Ciliwung, khususnya, di bagian hilir yang mengaliri Jakarta, kini menyempit parah. Lebarnya 20 meter-30 meter mengerucut menjadi kurang dari 6 meter. Air sungai ini menghitam, penuh sampah, dan alirannya lebih mirip comberan raksasa.
Di bantaran Ciliwung, dari kawasan Jalan TB Simatupang hingga Pintu Air Manggarai sepanjang 19 kilometer yang melewati wilayah Jakarta Selatan dan Jakarta Timur, sebagian besar menjadi permukiman padat penduduk.
Warga yang mengokupasi bantaran itu, antara lain, dapat dilihat di Bidara Cina, Jakarta Selatan. Bidara Cina disesaki rumah-rumah berukuran kecil, bisa hanya 3 meter x 3 meter, semipermanen, tetapi bisa bertingkat dua hingga tiga.
Sepanjang 19 kilometer bantaran Ciliwung tersebut menjadi sasaran normalisasi. Namun, hingga kini, proses normalisasi baru mencapai 4 kilometer, yaitu di bantaran yang relatif kosong dari hunian.
Normalisasi di kawasan bantaran padat penduduk baru pertama kali dilakukan di Kampung Pulo, Kelurahan Kampung Melayu, Jatinegara, Jakarta Timur, 20 Agustus lalu.
Penertiban di Kampung Pulo itu menggusur 900 keluarga dan menjadi langkah yang sudah lama ditunggu-tunggu demi membebaskan sungai terbesar dari 13 sungai yang mengaliri Jakarta itu dari masalahnya.
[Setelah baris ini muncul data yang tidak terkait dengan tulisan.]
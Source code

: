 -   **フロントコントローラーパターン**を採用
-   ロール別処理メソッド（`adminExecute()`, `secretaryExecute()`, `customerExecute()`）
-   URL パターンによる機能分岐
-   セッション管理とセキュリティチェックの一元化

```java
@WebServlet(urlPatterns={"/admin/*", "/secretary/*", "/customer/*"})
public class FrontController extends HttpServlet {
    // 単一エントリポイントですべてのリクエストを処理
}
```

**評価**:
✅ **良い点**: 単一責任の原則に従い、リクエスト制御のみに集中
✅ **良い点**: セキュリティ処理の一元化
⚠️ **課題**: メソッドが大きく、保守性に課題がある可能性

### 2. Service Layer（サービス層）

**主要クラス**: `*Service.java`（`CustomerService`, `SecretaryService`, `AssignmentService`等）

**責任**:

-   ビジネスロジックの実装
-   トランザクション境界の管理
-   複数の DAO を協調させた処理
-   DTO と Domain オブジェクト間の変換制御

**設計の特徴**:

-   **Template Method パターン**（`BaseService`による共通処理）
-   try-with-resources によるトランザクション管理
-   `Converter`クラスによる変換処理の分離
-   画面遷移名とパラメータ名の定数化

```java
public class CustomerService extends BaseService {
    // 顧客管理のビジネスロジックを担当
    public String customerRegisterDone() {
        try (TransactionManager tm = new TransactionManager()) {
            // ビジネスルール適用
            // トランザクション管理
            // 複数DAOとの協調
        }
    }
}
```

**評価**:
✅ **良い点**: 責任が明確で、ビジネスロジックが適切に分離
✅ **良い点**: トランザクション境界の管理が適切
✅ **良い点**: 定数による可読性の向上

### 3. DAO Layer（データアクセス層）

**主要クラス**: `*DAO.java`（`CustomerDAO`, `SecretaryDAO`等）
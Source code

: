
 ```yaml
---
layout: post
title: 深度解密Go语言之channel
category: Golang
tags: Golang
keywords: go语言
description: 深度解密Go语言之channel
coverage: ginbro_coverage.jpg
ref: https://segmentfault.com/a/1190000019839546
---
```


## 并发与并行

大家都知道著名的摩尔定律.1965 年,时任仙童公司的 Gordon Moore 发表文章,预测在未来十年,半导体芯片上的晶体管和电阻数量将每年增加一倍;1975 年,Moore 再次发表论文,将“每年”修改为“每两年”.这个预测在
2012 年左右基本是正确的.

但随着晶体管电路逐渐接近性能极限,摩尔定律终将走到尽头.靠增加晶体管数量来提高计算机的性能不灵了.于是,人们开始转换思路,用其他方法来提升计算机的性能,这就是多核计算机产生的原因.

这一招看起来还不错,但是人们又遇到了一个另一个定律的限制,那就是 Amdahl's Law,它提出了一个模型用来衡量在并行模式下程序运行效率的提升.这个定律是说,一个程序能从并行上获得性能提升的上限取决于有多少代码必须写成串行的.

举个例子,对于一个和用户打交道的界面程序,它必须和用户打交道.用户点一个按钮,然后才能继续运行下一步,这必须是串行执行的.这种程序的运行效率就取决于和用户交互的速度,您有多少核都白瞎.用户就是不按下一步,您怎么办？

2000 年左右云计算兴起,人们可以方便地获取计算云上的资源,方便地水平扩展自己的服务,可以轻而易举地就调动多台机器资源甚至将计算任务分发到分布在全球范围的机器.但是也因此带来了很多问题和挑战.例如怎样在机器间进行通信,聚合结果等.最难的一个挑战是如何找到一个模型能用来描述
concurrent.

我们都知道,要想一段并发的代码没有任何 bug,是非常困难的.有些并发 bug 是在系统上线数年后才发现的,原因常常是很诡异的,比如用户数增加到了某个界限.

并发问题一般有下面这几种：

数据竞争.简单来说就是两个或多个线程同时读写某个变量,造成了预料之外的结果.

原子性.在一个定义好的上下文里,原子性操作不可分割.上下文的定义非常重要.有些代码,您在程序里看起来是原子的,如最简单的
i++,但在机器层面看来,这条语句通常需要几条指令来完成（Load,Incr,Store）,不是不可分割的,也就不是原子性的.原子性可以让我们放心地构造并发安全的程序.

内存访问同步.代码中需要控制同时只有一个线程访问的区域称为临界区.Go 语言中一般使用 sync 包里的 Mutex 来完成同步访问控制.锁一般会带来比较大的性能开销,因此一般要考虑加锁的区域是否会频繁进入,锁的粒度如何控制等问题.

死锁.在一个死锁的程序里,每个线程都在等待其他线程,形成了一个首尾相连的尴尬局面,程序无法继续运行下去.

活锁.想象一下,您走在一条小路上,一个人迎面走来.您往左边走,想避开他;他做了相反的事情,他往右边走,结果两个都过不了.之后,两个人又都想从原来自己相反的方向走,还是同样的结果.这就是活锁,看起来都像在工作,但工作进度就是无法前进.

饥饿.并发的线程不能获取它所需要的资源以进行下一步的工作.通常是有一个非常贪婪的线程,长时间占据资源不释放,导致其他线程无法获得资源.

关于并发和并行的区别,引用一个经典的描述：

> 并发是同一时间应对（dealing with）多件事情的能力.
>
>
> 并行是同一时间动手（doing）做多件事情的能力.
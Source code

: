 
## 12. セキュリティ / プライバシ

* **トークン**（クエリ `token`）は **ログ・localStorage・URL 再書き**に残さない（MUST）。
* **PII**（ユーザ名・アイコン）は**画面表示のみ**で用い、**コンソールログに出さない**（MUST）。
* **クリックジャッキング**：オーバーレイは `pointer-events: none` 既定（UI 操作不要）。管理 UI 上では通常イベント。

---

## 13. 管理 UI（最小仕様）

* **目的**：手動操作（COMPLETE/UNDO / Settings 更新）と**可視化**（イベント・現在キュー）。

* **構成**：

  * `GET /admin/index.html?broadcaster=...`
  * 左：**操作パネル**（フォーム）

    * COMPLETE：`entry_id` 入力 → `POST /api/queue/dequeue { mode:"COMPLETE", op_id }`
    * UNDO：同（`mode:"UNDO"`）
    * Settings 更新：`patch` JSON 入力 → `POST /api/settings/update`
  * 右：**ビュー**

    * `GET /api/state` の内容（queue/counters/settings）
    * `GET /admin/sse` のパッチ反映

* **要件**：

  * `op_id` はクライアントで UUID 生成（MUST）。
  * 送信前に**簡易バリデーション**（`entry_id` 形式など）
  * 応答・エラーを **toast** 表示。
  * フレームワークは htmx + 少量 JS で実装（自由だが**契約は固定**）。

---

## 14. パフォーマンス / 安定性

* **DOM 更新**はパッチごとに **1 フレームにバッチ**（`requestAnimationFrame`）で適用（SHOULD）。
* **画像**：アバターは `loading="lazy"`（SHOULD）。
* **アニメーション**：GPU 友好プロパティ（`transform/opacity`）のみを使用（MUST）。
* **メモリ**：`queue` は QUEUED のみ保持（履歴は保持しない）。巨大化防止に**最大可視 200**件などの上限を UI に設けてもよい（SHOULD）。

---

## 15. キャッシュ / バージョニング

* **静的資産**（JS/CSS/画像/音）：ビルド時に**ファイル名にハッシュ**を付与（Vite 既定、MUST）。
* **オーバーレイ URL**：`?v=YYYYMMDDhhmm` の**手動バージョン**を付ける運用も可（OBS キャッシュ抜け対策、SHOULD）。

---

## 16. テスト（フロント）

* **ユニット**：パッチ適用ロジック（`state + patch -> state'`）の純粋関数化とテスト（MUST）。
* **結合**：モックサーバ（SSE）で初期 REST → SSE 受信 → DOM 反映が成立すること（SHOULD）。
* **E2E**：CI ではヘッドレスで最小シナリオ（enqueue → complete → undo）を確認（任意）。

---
Namun, hingga kini, proses relokasi tersebut menuai protes karena dianggap mengulang pola penggusuran masa Orde Baru yang menggunakan kekuasaan.
Yang berbeda, penggusuran Kampung Pulo diikuti relokasi warga ke rumah susun, sebuah pola penataan kota yang mulai dijalankan sejak pemerintahan Jakarta dikendalikan Joko Widodo pada 2013. Sebanyak 530 keluarga dari 900 keluarga direlokasi ke Rumah Susun Sederhana Sewa Jatinegara Barat. Selebihnya adalah warga penyewa atau pengontrak rumah yang tak punya hak saat relokasi.
Bebas bangunan
Banjir besar pada 2007 di Jakarta menyebabkan kerugian ekonomi hingga Rp 5,7 triliun. Nilai kerugian banjir selama dua hari pada Februari 2015 pun, berdasarkan perhitungan Kamar Dagang dan Industri Jakarta, mencapai Rp 1,5 triliun (Kompas, 11/2/2015). Untuk menangani pengungsi banjir, Badan Penanggulangan Bencana Daerah DKI mengeluarkan biaya Rp 50 miliar per tahun.